Começava alí a carreira do “Rei do Bolero”.
A
paulistana Eliane de Grammont nasceu em São Paulo no dia 10 de agosto de 1955.
Filha de compositora, foi a única dentre os irmãos a seguir a música como
carreira profissional. Os demais optaram pelo jornalismo, como foi o caso de
Helena de Grammont, da Rede Globo.
No
final da década de 70, Eliane fazia certo sucesso com a música “Coisas Bobas”, que
embalava as cenas do casal Tony e Mariucha, na novela O Profeta, da Rede Tupi (1977).
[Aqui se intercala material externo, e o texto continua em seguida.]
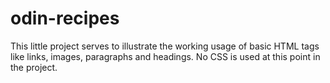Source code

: # odin-recipes

This little project serves to illustrate the working usage of basic HTML tags like links, images, paragraphs and headings.
No CSS is used at this point in the project.
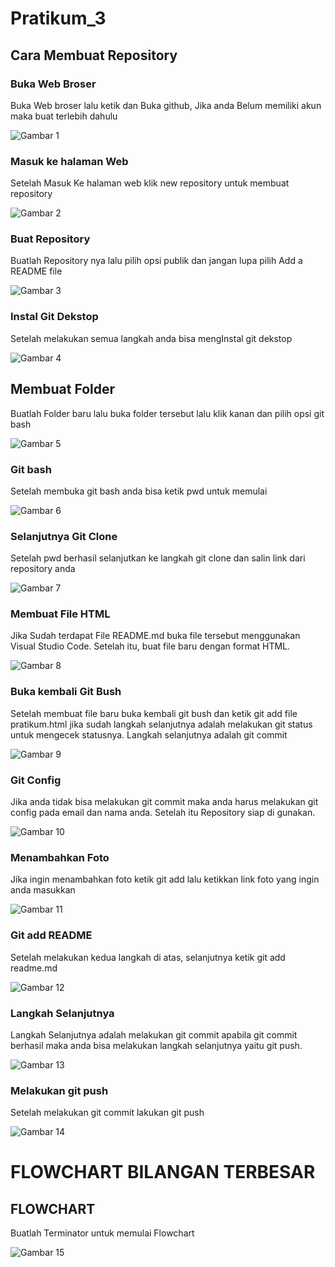 # Pratikum_3
## Cara Membuat Repository

### Buka Web Broser
Buka Web broser lalu ketik dan Buka github, Jika anda Belum memiliki akun maka buat terlebih dahulu <p>
![Gambar 1](Screenshots/ss1.png)

### Masuk ke halaman Web
Setelah Masuk Ke halaman web klik new repository untuk membuat repository <p>
![Gambar 2](Screenshots/ss2.png)

### Buat Repository
Buatlah Repository nya lalu pilih opsi publik dan jangan lupa pilih Add a README file <p>
![Gambar 3](Screenshots/ss3.png)

### Instal Git Dekstop
Setelah melakukan semua langkah anda bisa mengInstal git dekstop <p>
![Gambar 4](Screenshots/ss4.png)

## Membuat Folder
Buatlah Folder baru lalu buka folder tersebut lalu klik kanan dan pilih opsi git bash <p>
![Gambar 5](Screenshots/ss6.png)

### Git bash
Setelah membuka git bash anda bisa ketik pwd untuk memulai <p>
![Gambar 6](Screenshots/ss7.png)

### Selanjutnya Git Clone
Setelah pwd berhasil selanjutkan ke langkah git clone dan salin link dari repository anda <p>
![Gambar 7](Screenshots/ss8.png)

### Membuat File HTML
Jika Sudah terdapat File README.md buka file tersebut menggunakan Visual Studio Code. Setelah itu, buat file baru dengan format HTML. <p>
![Gambar 8](Screenshots/ss9.png)

### Buka kembali Git Bush
Setelah membuat file baru buka kembali git bush dan ketik git add file pratikum.html jika sudah langkah selanjutnya adalah melakukan git status untuk mengecek statusnya. Langkah selanjutnya adalah git commit <p>
![Gambar 9](Screenshots/ss10.png)

### Git Config
Jika anda tidak bisa melakukan git commit maka anda harus melakukan git config pada email dan nama anda. Setelah itu Repository siap di gunakan. <p>
![Gambar 10](Screenshots/ss11.png)

### Menambahkan Foto 
Jika ingin menambahkan foto ketik git add lalu ketikkan link foto yang ingin anda masukkan <p>
![Gambar 11](Screenshots/ss12.png)

### Git add README
Setelah melakukan kedua langkah di atas, selanjutnya ketik git add readme.md  <p>
![Gambar 12](Screenshots/ss14.png) 

### Langkah Selanjutnya
Langkah Selanjutnya adalah melakukan git commit apabila git commit berhasil maka anda bisa melakukan langkah selanjutnya yaitu git push. <p>
![Gambar 13](Screenshots/ss16.png) 

### Melakukan git push 
Setelah melakukan git commit lakukan git push <p>
![Gambar 14](Screenshots/ss18.png)

# FLOWCHART BILANGAN TERBESAR 
## FLOWCHART 
Buatlah Terminator untuk memulai Flowchart <p>
![Gambar 15](Screenshots/ss19.png)
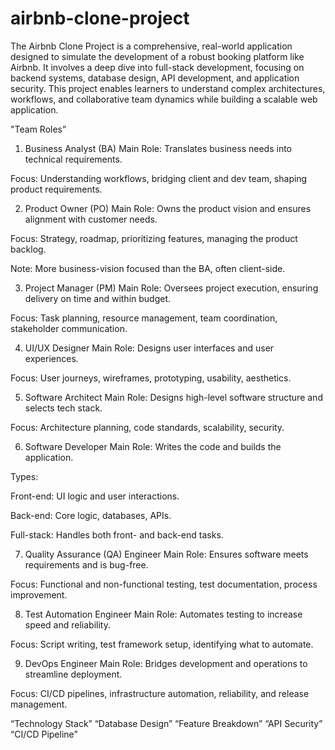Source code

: # airbnb-clone-project
The Airbnb Clone Project is a comprehensive, real-world application designed to simulate the development of a robust booking platform like Airbnb. It involves a deep dive into full-stack development, focusing on backend systems, database design, API development, and application security. This project enables learners to understand complex architectures, workflows, and collaborative team dynamics while building a scalable web application.

"Team Roles”
1. Business Analyst (BA)
Main Role: Translates business needs into technical requirements.

Focus: Understanding workflows, bridging client and dev team, shaping product requirements.

2. Product Owner (PO)
Main Role: Owns the product vision and ensures alignment with customer needs.

Focus: Strategy, roadmap, prioritizing features, managing the product backlog.

Note: More business-vision focused than the BA, often client-side.

3. Project Manager (PM)
Main Role: Oversees project execution, ensuring delivery on time and within budget.

Focus: Task planning, resource management, team coordination, stakeholder communication.

4. UI/UX Designer
Main Role: Designs user interfaces and user experiences.

Focus: User journeys, wireframes, prototyping, usability, aesthetics.

5. Software Architect
Main Role: Designs high-level software structure and selects tech stack.

Focus: Architecture planning, code standards, scalability, security.

6. Software Developer
Main Role: Writes the code and builds the application.

Types:

Front-end: UI logic and user interactions.

Back-end: Core logic, databases, APIs.

Full-stack: Handles both front- and back-end tasks.

7. Quality Assurance (QA) Engineer
Main Role: Ensures software meets requirements and is bug-free.

Focus: Functional and non-functional testing, test documentation, process improvement.

8. Test Automation Engineer
Main Role: Automates testing to increase speed and reliability.

Focus: Script writing, test framework setup, identifying what to automate.

9. DevOps Engineer
Main Role: Bridges development and operations to streamline deployment.

Focus: CI/CD pipelines, infrastructure automation, reliability, and release management.

 “Technology Stack”
 “Database Design”
 “Feature Breakdown”
 “API Security”
 “CI/CD Pipeline”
E foi neste ano
que, nos corredores da gravadora RCA, Eliane e Lindomar acabaram se conhecendo
e iniciaram o romance que terminaria em tragédia quatro anos depois.
SINAIS DE ALERTA
Nos
anos 70, Lindomar era um dos cantores mais pedidos nos bailes e rádios
brasileiras. E àquela época, ele já bebia além da conta e não raramente, perdia
a cabeça ao ser contrariado. Apesar de presenciar e sentir na pele algumas
cenas que denunciavam o descontrole emocional do cantor, Eliane insistiu no
romance.
Com 15
anos a menos que Lindomar e considerada fisicamente uma beldade, Eliane de
Grammont parecia não combinar em nada com o Lindomar Castilho. Além da idade e
aspecto físico, havia ainda a educação e o controle emocional. O que nela sobrava,
nele faltava. Por isso, chegou a ser apontada de estar se aproveitando da fama
e do dinheiro do “Rei do Bolero”, acusação que ela tratou de derrubar
casando-se com Lindomar mediante um contrato pré-nupcial de separação de bens,
ocorrido em 1979.
Para
agradar o marido, Eliane abandonou a carreira de cantora, engravidou e virou
uma dona de casa clássica. Mas todas essas concessões não bastavam. E quase
todos os dias, aconteciam brigas na casa. As explosões de fúria de Lindomar
Castilho, ocorridas principalmente pelo ciúme doentio pela esposa, fez o
casamento durar apenas um ano, depois de diversas separações e reconciliações.
A MORTE ANUNCIADA
Lindomar
Castilho tinha um primo músico, bom violonista, chamado Carlos Roberto da
Silva, que ele trouxe para São Paulo para acompanha-lo em seus shows. Carlos
passou a usar Randall como sobrenome artístico. A parceria com Lindomar durou
até a separação do cantor com Eliane de Grammont. Decidida a retomar a carreira
de cantora, ela convidou Carlos Randall para dividir os palcos. E ele aceitou.
Investigações
posteriores ao crime afirmam que Randall e Eliane engataram um romance após a
separação dela. Enciumado e acreditando que os dois já mantinham um
relacionamento durante o tempo em que ele estava casado, Lindomar tomou a
decisão de “lavar a honra” com sangue. E não emitiu aviso.
Na
noite do dia 30 de março ele tomou vários copos de coragem durante a tarde e noite
e por volta da zero hora adentrou no bar Belle Époque, atirou nas costas da
ex-esposa e na barriga do seu primo. Duas outras balas foram retiradas das
paredes da boate. O quinto projétil nunca foi encontrado pela polícia.
JULGAMENTO
Os três
anos seguintes ao crime foram de debates na imprensa e nas ruas sobre o direito
implícito dos maridos matarem suas esposas e ex quando confirmadas suspeitas de
adultério. Até aquela época, infelizmente, o machismo era dominante e advogados
conseguiam safar seus clientes arguindo à infidelidade das vítimas.
Mas a
morte de Eliane de Grammont não seria mais uma estatística. O clamor popular e o
trabalho da imprensa fizeram a retórica machista cair por terra com frases como
“Mulher não é propriedade” e “Assassinato é assassinato”. Dalí em diante,
advogados passaram a repensar suas estratégias de defesa e tiveram que
abandonar os convencionados “agiu em defesa da honra”, “ela não cumpria suas
obrigações matrimoniais”, “(o homicida) estava sob forte emoção”.
No dia
23 de agosto de 1984, Lindomar Castilho foi condenado a 12 anos de prisão, seis
deles cumpridos dentro das grades e a outra metade em regime semiaberto.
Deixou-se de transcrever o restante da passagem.